Fig 1. Vac14 associates with the intracellular domain of APP (AICD) biochemically and in HeLa cells.

(A) Proteo-liposome recruitment analysed by mass spectrometry allowed the identification of the intracellular interactome of APP. A Vulcan plot showing that PIKfyve, Vac14 and Fig 4 of the mammalian PIKfyve complex were significantly enriched in AICD proteo-liposomes (right quadrant) compared to controls (left). The dashed line indicates the 0.05 significance threshold. (B) Western blotting confirmed the enrichment of Vac14 by AICD presenting proteo-liposomes while the intracellular domain of the none-related receptor Sortilin and two additional controls (a non-related control peptide designated as 'control 1' or coupled cysteine 'control 2'–both described in [27]) failed to bind Vac14, showing that Vac14 specifically associates with the intracellular domain of APP. (C) APP expressed as a C-terminal CFP fusion displayed strong colocalisation with Vac14-mCit in HeLa cells. Limited colocalisation of APP and Vac14 could be observed on early endosomes (labelled with EEA1) and late endosomes/lysosomes labelled with LampI, as indicated by arrows on the insets. Bar, 20 μm. (D) Line scans (indicated by the red line in (C) demonstrated strong colocalisation between APP and Vac14. (E) In live-cell imaging APP fused to mCherry displayed co-movement with Vac14-mCit positive vesicles and tubular carriers (arrows) that track through the cytoplasm. (F, G) (S1 Video).
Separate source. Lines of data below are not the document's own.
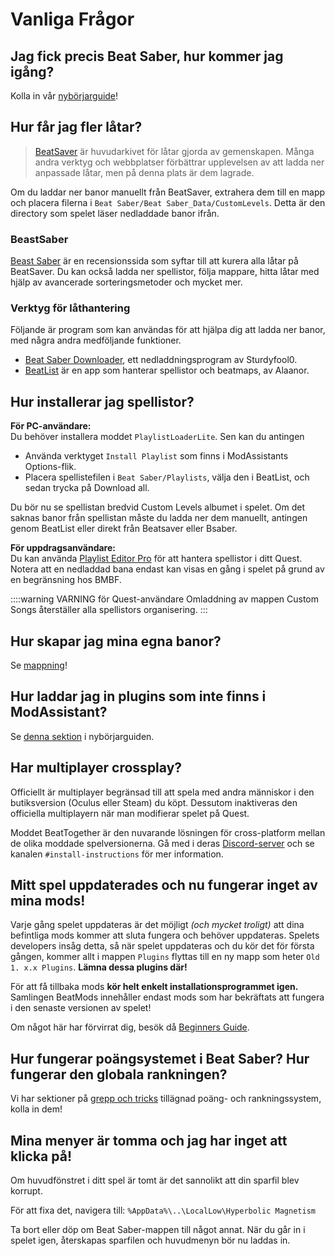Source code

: # Vanliga Frågor
## Jag fick precis Beat Saber, hur kommer jag igång?
Kolla in vår [nybörjarguide](/beginners-guide.md)!

## Hur får jag fler låtar?
> [BeatSaver](https://beatsaver.com) är huvudarkivet för låtar gjorda av gemenskapen. Många andra verktyg och webbplatser förbättrar upplevelsen av att ladda ner anpassade låtar, men på denna plats är dem lagrade.

Om du laddar ner banor manuellt från BeatSaver, extrahera dem till en mapp och placera filerna i `Beat Saber/Beat Saber_Data/CustomLevels`. Detta är den directory som spelet läser nedladdade banor ifrån.

### BeastSaber
[Beast Saber](https://www.bsaber.com) är en recensionssida som syftar till att kurera alla låtar på BeatSaver. Du kan också ladda ner spellistor, följa mappare, hitta låtar med hjälp av avancerade sorteringsmetoder och mycket mer.

### Verktyg för låthantering
Följande är program som kan användas för att hjälpa dig att ladda ner banor, med några andra medföljande funktioner.
* [Beat Saber Downloader](https://drive.google.com/file/d/1QWedF77hWYbqcigIWa2UcpXlhqGTjwR1/view), ett nedladdningsprogram av Sturdyfool0.
* [BeatList](https://github.com/Alaanor/beatlist) är en app som hanterar spellistor och beatmaps, av Alaanor.

## Hur installerar jag spellistor?
**För PC-användare:**  
Du behöver installera moddet `PlaylistLoaderLite`. Sen kan du antingen
* Använda verktyget `Install Playlist` som finns i ModAssistants Options-flik.
* Placera spellistefilen i `Beat Saber/Playlists`, välja den i BeatList, och sedan trycka på Download all.

Du bör nu se spellistan bredvid Custom Levels albumet i spelet. Om det saknas banor från spellistan måste du ladda ner dem manuellt, antingen genom BeatList eller direkt från Beatsaver eller Bsaber.

**För uppdragsanvändare:**  
Du kan använda [Playlist Editor Pro](https://beatsaberquest.com/bmbf/my-tools/playlist-editor-pro/) för att hantera spellistor i ditt Quest. Notera att en nedladdad bana endast kan visas en gång i spelet på grund av en begränsning hos BMBF.

::::warning VARNING för Quest-användare Omladdning av mappen Custom Songs återställer alla spellistors organisering. :::

## Hur skapar jag mina egna banor?
Se [mappning](/mapping/)!

## Hur laddar jag in plugins som inte finns i ModAssistant?
Se [denna sektion](/pc-modding.md#manual-installation) i nybörjarguiden.

## Har multiplayer crossplay?
Officiellt är multiplayer begränsad till att spela med andra människor i den butiksversion (Oculus eller Steam) du köpt. Dessutom inaktiveras den officiella multiplayern när man modifierar spelet på Quest.

Moddet BeatTogether är den nuvarande lösningen för cross-platform mellan de olika moddade spelversionerna. Gå med i deras [Discord-server](https://discord.com/invite/gezGrFG4tz) och se kanalen `#install-instructions` för mer information.

## Mitt spel uppdaterades och nu fungerar inget av mina mods!
Varje gång spelet uppdateras är det möjligt *(och mycket troligt)* att dina befintliga mods kommer att sluta fungera och behöver uppdateras. Spelets developers insåg detta, så när spelet uppdateras och du kör det för första gången, kommer allt i mappen `Plugins` flyttas till en ny mapp som heter `Old 1. x.x Plugins`. **Lämna dessa plugins där!**

För att få tillbaka mods **kör helt enkelt installationsprogrammet igen.**  
Samlingen BeatMods innehåller endast mods som har bekräftats att fungera i den senaste versionen av spelet!

Om något här har förvirrat dig, besök då [Beginners Guide](/beginners-guide.md).

## Hur fungerar poängsystemet i Beat Saber? Hur fungerar den globala rankningen?
Vi har sektioner på [grepp och tricks](/grips-and-tricks.md) tillägnad poäng- och rankningssystem, kolla in dem!

## Mina menyer är tomma och jag har inget att klicka på!
Om huvudfönstret i ditt spel är tomt är det sannolikt att din sparfil blev korrupt.

För att fixa det, navigera till: `%AppData%\..\LocalLow\Hyperbolic Magnetism`

Ta bort eller döp om Beat Saber-mappen till något annat. När du går in i spelet igen, återskapas sparfilen och huvudmenyn bör nu laddas in.
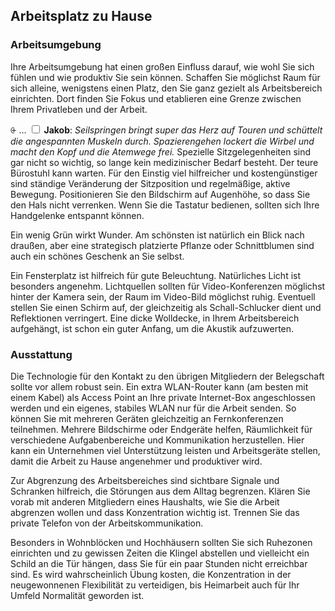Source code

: ## Arbeitsplatz zu Hause


### Arbeitsumgebung

Ihre Arbeitsumgebung hat einen großen Einfluss darauf, wie wohl Sie sich fühlen und wie produktiv Sie sein können. Schaffen Sie möglichst Raum für sich alleine, wenigstens einen Platz, den Sie ganz gezielt als Arbeitsbereich einrichten. Dort finden Sie Fokus und etablieren eine Grenze zwischen Ihrem Privatleben und der Arbeit.

<label for="20" class="margin-toggle">⨭ …</label>
<input type="checkbox" id="20" class="margin-toggle"/>
<span class="marginnote">**Jakob**: *Seilspringen bringt super das Herz auf Touren und schüttelt die angespannten Muskeln durch. Spazierengehen lockert die Wirbel und macht den Kopf und die Atemwege frei.*</span> Spezielle Sitzgelegenheiten sind gar nicht so wichtig, so lange kein medizinischer Bedarf besteht. Der teure Bürostuhl kann warten. Für den Einstig viel hilfreicher und kostengünstiger sind ständige Veränderung der Sitzposition und regelmäßige, aktive Bewegung. Positionieren Sie den Bildschirm auf Augenhöhe, so dass Sie den Hals nicht verrenken. Wenn Sie die Tastatur bedienen, sollten sich Ihre Handgelenke entspannt können. 

Ein wenig Grün wirkt Wunder. Am schönsten ist natürlich ein Blick nach draußen, aber eine strategisch platzierte Pflanze oder Schnittblumen sind auch ein schönes Geschenk an Sie selbst.

Ein Fensterplatz ist hilfreich für gute Beleuchtung. Natürliches Licht ist besonders angenehm. Lichtquellen sollten für Video-Konferenzen möglichst hinter der Kamera  sein, der Raum im Video-Bild möglichst ruhig. Eventuell stellen Sie einen Schirm auf, der gleichzeitig als Schall-Schlucker dient und Reflektionen verringert. Eine dicke Wolldecke, in Ihrem Arbeitsbereich aufgehängt, ist schon ein guter Anfang, um die Akustik aufzuwerten.


### Ausstattung

Die Technologie für den Kontakt zu den übrigen Mitgliedern der Belegschaft sollte vor allem robust sein. Ein extra WLAN-Router kann (am besten mit einem Kabel) als Access Point an Ihre private Internet-Box angeschlossen werden und ein eigenes, stabiles WLAN nur für die Arbeit senden. So können Sie mit mehreren Geräten gleichzeitig an Fernkonferenzen teilnehmen. Mehrere Bildschirme oder Endgeräte helfen, Räumlichkeit für verschiedene Aufgabenbereiche und Kommunikation herzustellen. Hier kann ein Unternehmen viel Unterstützung leisten und Arbeitsgeräte stellen, damit die Arbeit zu Hause angenehmer und produktiver wird.

Zur Abgrenzung des Arbeitsbereiches sind sichtbare Signale und Schranken hilfreich, die Störungen aus dem Alltag begrenzen. Klären Sie vorab mit anderen Mitgliedern eines Haushalts, wie Sie die Arbeit abgrenzen wollen und dass Konzentration wichtig ist. Trennen Sie das private Telefon von der Arbeitskommunikation.

Besonders in Wohnblöcken und Hochhäusern sollten Sie sich Ruhezonen einrichten und zu gewissen Zeiten die Klingel abstellen und vielleicht ein Schild an die Tür hängen, dass Sie für ein paar Stunden nicht erreichbar sind. Es wird wahrscheinlich Übung kosten, die Konzentration in der neugewonnenen Flexibilität zu verteidigen, bis Heimarbeit auch für Ihr Umfeld Normalität geworden ist.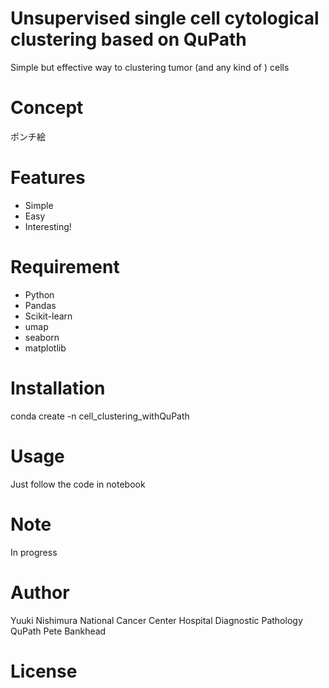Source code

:# Unsupervised single cell cytological clustering based on QuPath

Simple but effective way to clustering tumor (and any kind of ) cells

# Concept

ポンチ絵

# Features
- Simple
- Easy
- Interesting!

# Requirement



* Python
* Pandas
* Scikit-learn
* umap
* seaborn
* matplotlib

# Installation

conda create -n cell_clustering_withQuPath


# Usage

Just follow the code in notebook

# Note

In progress

# Author

Yuuki Nishimura
National Cancer Center Hospital
Diagnostic Pathology
QuPath Pete Bankhead



# License

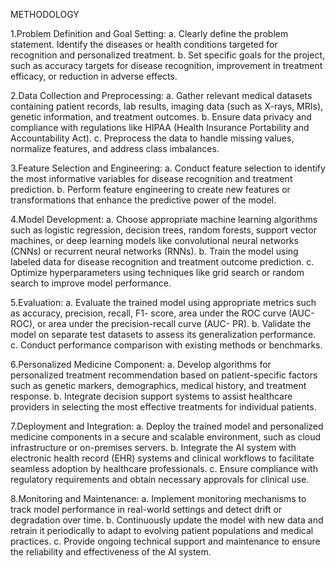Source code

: METHODOLOGY

1.Problem Definition and Goal Setting:
a. Clearly define the problem statement. Identify the diseases or health conditions targeted for recognition and personalized treatment.
b. Set specific goals for the project, such as accuracy targets for disease recognition, improvement in treatment efficacy, or reduction in adverse effects.

2.Data Collection and Preprocessing:
a. Gather relevant medical datasets containing patient records, lab results, imaging data (such as X-rays, MRIs), genetic information, and treatment outcomes.
b. Ensure data privacy and compliance with regulations like HIPAA (Health Insurance Portability and Accountability Act).
c. Preprocess the data to handle missing values, normalize features, and address class imbalances.

3.Feature Selection and Engineering:
a. Conduct feature selection to identify the most informative variables for disease recognition and treatment prediction.
b. Perform feature engineering to create new features or transformations that enhance the predictive power of the model.

4.Model Development:
a. Choose appropriate machine learning algorithms such as logistic regression, decision trees, random forests, support vector machines, or deep learning models like convolutional neural networks (CNNs) or recurrent neural networks (RNNs).
b. Train the model using labeled data for disease recognition and treatment outcome prediction.
c. Optimize hyperparameters using techniques like grid search or random search to improve model performance.

5.Evaluation:
a. Evaluate the trained model using appropriate metrics such as accuracy, precision, recall, F1- score, area under the ROC curve (AUC-ROC), or area under the precision-recall curve (AUC- PR).
b. Validate the model on separate test datasets to assess its generalization performance.
c. Conduct performance comparison with existing methods or benchmarks.

6.Personalized Medicine Component:
a. Develop algorithms for personalized treatment recommendation based on patient-specific factors such as genetic markers, demographics, medical history, and treatment response.
b. Integrate decision support systems to assist healthcare providers in selecting the most effective treatments for individual patients.

7.Deployment and Integration:
a. Deploy the trained model and personalized medicine components in a secure and scalable environment, such as cloud infrastructure or on-premises servers.
b. Integrate the AI system with electronic health record (EHR) systems and clinical workflows to facilitate seamless adoption by healthcare professionals.
c. Ensure compliance with regulatory requirements and obtain necessary approvals for clinical use.

8.Monitoring and Maintenance:
a. Implement monitoring mechanisms to track model performance in real-world settings and detect drift or degradation over time.
b. Continuously update the model with new data and retrain it periodically to adapt to evolving patient populations and medical practices.
c. Provide ongoing technical support and maintenance to ensure the reliability and effectiveness of the AI system.
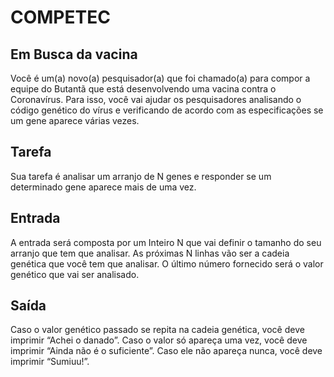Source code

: # COMPETEC

## Em Busca da vacina
Você é um(a) novo(a) pesquisador(a) que foi chamado(a) para compor a equipe do Butantã que
está desenvolvendo uma vacina contra o Coronavírus. Para isso, você vai ajudar os
pesquisadores analisando o código genético do vírus e verificando de acordo com as
especificações se um gene aparece várias vezes.

## Tarefa
Sua tarefa é analisar um arranjo de N genes e responder se um determinado gene aparece
mais de uma vez.

## Entrada
A entrada será composta por um Inteiro N que vai definir o tamanho do seu arranjo que tem
que analisar. As próximas N linhas vão ser a cadeia genética que você tem que analisar. O
último número fornecido será o valor genético que vai ser analisado.

## Saída
Caso o valor genético passado se repita na cadeia genética, você deve imprimir “Achei o
danado”. Caso o valor só apareça uma vez, você deve imprimir “Ainda não é o suficiente”. Caso
ele não apareça nunca, você deve imprimir “Sumiuu!”.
AICD fused to mCherry also colocalised with Vac14-mCit in live cell imaging (arrows) (S2 Video). (G) Four individual vesicles positive for both AICD and Vac14 were tracked and the first image of the sequence overlayed with the traces to illustrate comigration of AICD and Vac14. Note that in live cell imaging due to the delay caused by the change of filters on fast moving vesicles the staining in the red and green channels are slightly displaced. Bar, 5μm.